El drama le cuesta más votos a los populistas que la incompetencia

Los demagogos no pueden ver que la mayoría de la gente quiere una vida tranquila entre elecciones.

Consideremos la soledad de Giorgia Meloni. La primera ministra italiana es la única jefa de Gobierno de un país del G7 a la que se puede calificar de populista sin exagerar. Ha visto cómo los británicos cambiaban a Boris Johnson por un exalumno de Goldman Sachs. Ha visto cómo los estadounidenses le daban un buen resultado en las elecciones de mitad de término a un presidente en ejercicio. Fuera de las democracias más ricas, vio un Brasil sin Jair Bolsonaro en la cima.

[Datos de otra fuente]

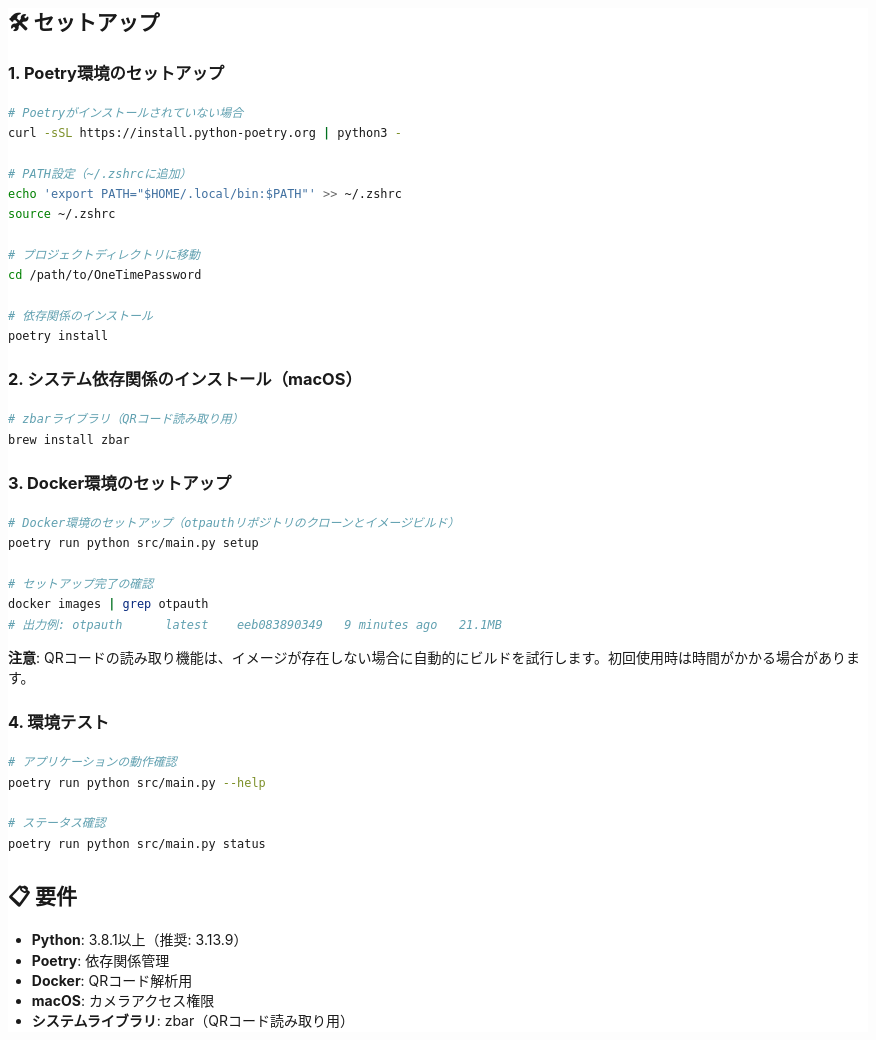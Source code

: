 ## 🛠️ セットアップ

### 1. Poetry環境のセットアップ

```bash
# Poetryがインストールされていない場合
curl -sSL https://install.python-poetry.org | python3 -

# PATH設定（~/.zshrcに追加）
echo 'export PATH="$HOME/.local/bin:$PATH"' >> ~/.zshrc
source ~/.zshrc

# プロジェクトディレクトリに移動
cd /path/to/OneTimePassword

# 依存関係のインストール
poetry install
```

### 2. システム依存関係のインストール（macOS）

```bash
# zbarライブラリ（QRコード読み取り用）
brew install zbar
```

### 3. Docker環境のセットアップ

```bash
# Docker環境のセットアップ（otpauthリポジトリのクローンとイメージビルド）
poetry run python src/main.py setup

# セットアップ完了の確認
docker images | grep otpauth
# 出力例: otpauth      latest    eeb083890349   9 minutes ago   21.1MB
```

**注意**: QRコードの読み取り機能は、イメージが存在しない場合に自動的にビルドを試行します。初回使用時は時間がかかる場合があります。

### 4. 環境テスト

```bash
# アプリケーションの動作確認
poetry run python src/main.py --help

# ステータス確認
poetry run python src/main.py status
```

## 📋 要件

- **Python**: 3.8.1以上（推奨: 3.13.9）
- **Poetry**: 依存関係管理
- **Docker**: QRコード解析用
- **macOS**: カメラアクセス権限
- **システムライブラリ**: zbar（QRコード読み取り用）
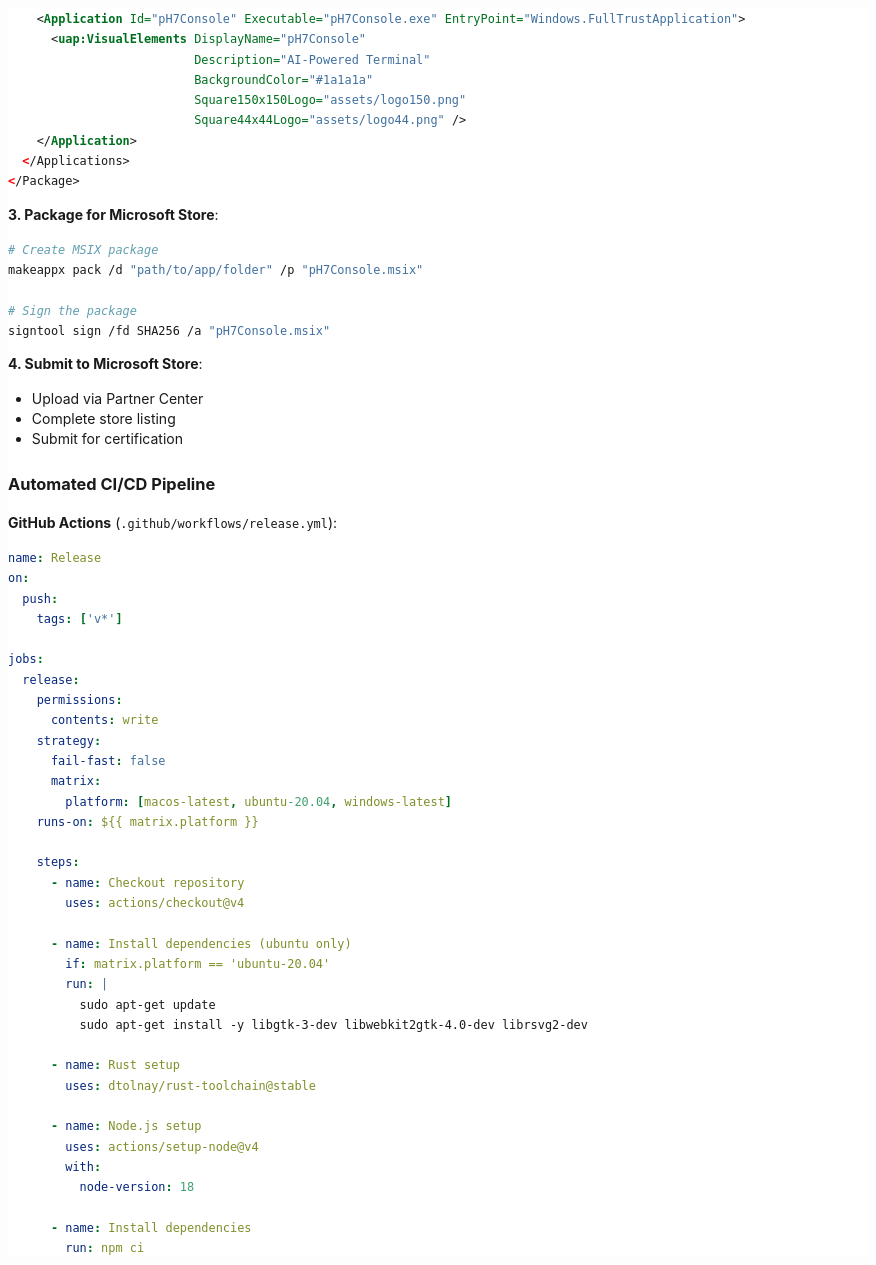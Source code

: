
 ```xml
    <Application Id="pH7Console" Executable="pH7Console.exe" EntryPoint="Windows.FullTrustApplication">
      <uap:VisualElements DisplayName="pH7Console" 
                          Description="AI-Powered Terminal" 
                          BackgroundColor="#1a1a1a" 
                          Square150x150Logo="assets/logo150.png" 
                          Square44x44Logo="assets/logo44.png" />
    </Application>
  </Applications>
</Package>
```

**3. Package for Microsoft Store**:
```bash
# Create MSIX package
makeappx pack /d "path/to/app/folder" /p "pH7Console.msix"

# Sign the package
signtool sign /fd SHA256 /a "pH7Console.msix"
```

**4. Submit to Microsoft Store**:
- Upload via Partner Center
- Complete store listing
- Submit for certification

### Automated CI/CD Pipeline

**GitHub Actions** (`.github/workflows/release.yml`):
```yaml
name: Release
on:
  push:
    tags: ['v*']

jobs:
  release:
    permissions:
      contents: write
    strategy:
      fail-fast: false
      matrix:
        platform: [macos-latest, ubuntu-20.04, windows-latest]
    runs-on: ${{ matrix.platform }}

    steps:
      - name: Checkout repository
        uses: actions/checkout@v4

      - name: Install dependencies (ubuntu only)
        if: matrix.platform == 'ubuntu-20.04'
        run: |
          sudo apt-get update
          sudo apt-get install -y libgtk-3-dev libwebkit2gtk-4.0-dev librsvg2-dev

      - name: Rust setup
        uses: dtolnay/rust-toolchain@stable

      - name: Node.js setup
        uses: actions/setup-node@v4
        with:
          node-version: 18

      - name: Install dependencies
        run: npm ci
```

Y no hay que olvidarse que la propia Meloni es una especie de apóstata de la derecha. Para llegar al poder y mantenerse en él, ha tenido que frenar su euroescepticismo, apoyar a Ucrania frente a Rusia y colocar a varias figuras respetables en puestos altos de su gabinete.

Que el populismo está en retirada ya se ha dicho muchas veces últimamente. No se ha dicho exactamente por qué. No finjamos que las élites han "leído el escenario" y respondido a las "preocupaciones legítimas" de los votantes enojados. La inmigración neta en el Reino Unido ha subido, no bajado, desde el Brexit. Estados Unidos tiene tantos problemas como siempre con la gente que cruza su frontera sur. Algunas tendencias económicas en los países ricos pueden verse como un soplo a las zonas centrales enardecidas, como el creciente proteccionismo industrial. Otras, como la suba de las tasas de interés, no. (Donald Trump solía fustigar contra la Fed por su rigidez monetaria).

El populismo no ha terminado, sólo está teniendo un upgrade

No, el populismo ha sufrido un destino mucho más cruel que el de ser discutido, combatido o cedido. Se le ha permitido consumirse.

Antes de ser otra cosa -divisivo, inepto, a veces perspicaz y necesario-, el populismo es agotador. Genera demasiado ruido y escándalo en el gobierno como para que todos los ciudadanos, salvo los más ávidos de noticias, puedan soportarlo durante mucho tiempo. Pensemos en cómo Johnson y Trump se hicieron conocidos como figuras públicas. El programa de televisión semanal. Las apariciones como invitados. El libro ocasional o el negocio llamativo. Estos hombres nunca fueron concebidos para estar expuestos las veinticuatro horas del día, 52 semanas al año, como un líder nacional normal, y mucho menos uno desenfrenado. Lo que es divertido en dosis controladas se convierte en el ruido ambiente de la época.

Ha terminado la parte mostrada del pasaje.